Quel est l’état d’esprit de l’équipage à quelques heures de l’arrivée? C’est l’euphorie sur le bateau?
Notre sport a cette particularité que, contrairement à d’autres épreuves, il arrive que l’on sache à l’avance qu’on est en bonne position pour gagner ou battre un record. Il n’empêche que tout peut arriver. On vient juste de passer sous la barre symbolique des 1.000 miles (jeudi, à 15 heures). Il peut nous arriver toutes sortes de choses sur 2.000 kilomètres d’océan. Donc on n’est pas encore euphorique, mais simplement heureux ne serait-ce que d’avoir vécu ce qu’on a fait jusqu’à présent.

Vous n’avez donc pas encore débouché de bouteilles de champagne?
Non, non, non. De toute façon il n’y en a pas sur le bateau, et puis je n’aime pas ça (rires). On prendra juste un petit coup de rouge avant l’arrivée.

Y-a-t-il encore de vrais risques avant de rejoindre Ouessant?
Ce que je crains, ce sont les objets flottants non identifiés (ofni) comme les baleines. Vu notre vitesse, ça peut poser un problème si on en percute un. Et puis une casse mécanique peut aussi arriver. Après 45 jours, le matériel s’use. Mais bon, nous ne pensons pas à ça! Pour l’instant tout va bien, ce n’est que du bonheur.

C’est une course particulière pour vous, pour votre famille… Que ressentez-vous actuellement?
Cette course, j’étais un des premiers marins à y réfléchir, sur l’Ile de la Jatte il y a 20 ans avec Lamazou, Artaud, mon grand frère Bruno… Mais je n’avais jamais eu l’occasion de le tenter. Il y a huit mois encore, je ne savais pas que j'allais la faire. C’est arrivé comme ça. C’est vrai que c’est un peu une histoire familiale, Bruno (son frère) a été le premier à battre les 80 jours (en 1993). Si tout se passe bien, on va être une famille encore plus heureuse, même si on l’est déjà.

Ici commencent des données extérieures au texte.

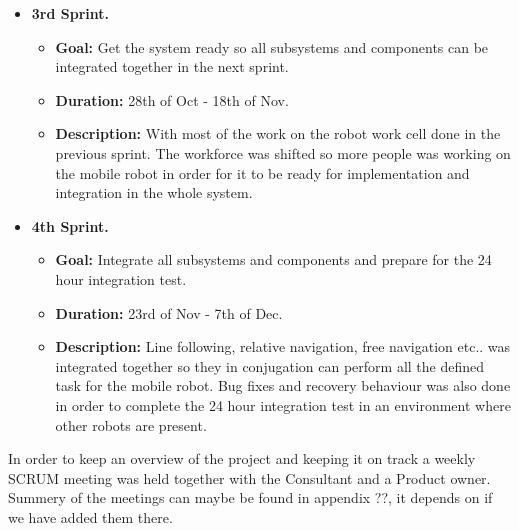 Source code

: \begin{itemize}
    \item \textbf{3rd Sprint.}
    \begin{itemize}
    	\item \textbf{Goal:} Get the system ready so all subsystems and components can be integrated together in the next sprint.
    	\item \textbf{Duration:} 28th of Oct - 18th of Nov.
    	\item \textbf{Description:} With most of the work on the robot work cell done in the previous sprint. The workforce was shifted so more people was working on the mobile robot in order for it to be ready for implementation and integration in the whole system.
	\end{itemize}
	
    \item \textbf{4th Sprint.}
    \begin{itemize}
    	\item \textbf{Goal:} Integrate all subsystems and components and prepare for the 24 hour integration test.
    	\item \textbf{Duration:} 23rd of Nov - 7th of Dec.
    	\item \textbf{Description:} Line following, relative navigation, free navigation etc.. was integrated together so they in conjugation can perform all the defined task for the mobile robot. Bug fixes and recovery behaviour was also done in order to complete the 24 hour integration test in an environment where other robots are present.
	\end{itemize}
\end{itemize}

In order to keep an overview of the project and keeping it on track a weekly SCRUM meeting was held together with the Consultant and a Product owner. Summery of the meetings can maybe be found in appendix ??, it depends on if we have added them there.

Votre parcours s’est déroulé sans accroc, sauf peut-être l’immense zone d’iceberg dans le Pacifique…
Il n’y a pas eu de vraie mauvaise surprise. On a eu un Atlantique sud assez exceptionnel, à l’aller comme au retour. Mais le Pacifique a été compliqué: les conditions de vent ont été dures et surtout la zone de glace nous a fait perdre pas mal de temps. Je n’avais jamais autant vu d’icebergs, de manière virtuelle on avait leur positionnement par satellite - ou réelle. C’est un champ de glace immense, grand comme l’Europe, qu’il faut contourner.

Vous aviez déclaré en début d’épreuve qu’il était presque indécent d’aller aussi vite avec un bateau. Vous avez été surpris de votre vitesse?
C’était une formule, ‘indécent’ n’est pas le bon mot. Mais c’est impressionnant, c’est vrai. Avec ce bateau, on fait de très grandes moyennes presque sans s’en apercevoir. Même quand la mer est calme, on arrive à faire du 30 nœuds de moyenne, ce qui est une vitesse de haut pilotage pour beaucoup d’autres bateaux. C’est ça qui est étonnant.

Est-ce que vous pensez qu’il est possible de descendre sous la barre symbolique des 40 jours?
Ca se peut, oui. Ne serait-ce qu’avec le même bateau, si les conditions météos sont exceptionnelles de bout en bout. En raccourcissant un peu la distance, avec la même vitesse moyenne, on peut faire des temps exceptionnels. Et puis avec de nouveaux bateaux, qui voleront encore plus sur l’eau, sans doute. Peut-être pas demain, mais après-demain, pourquoi pas?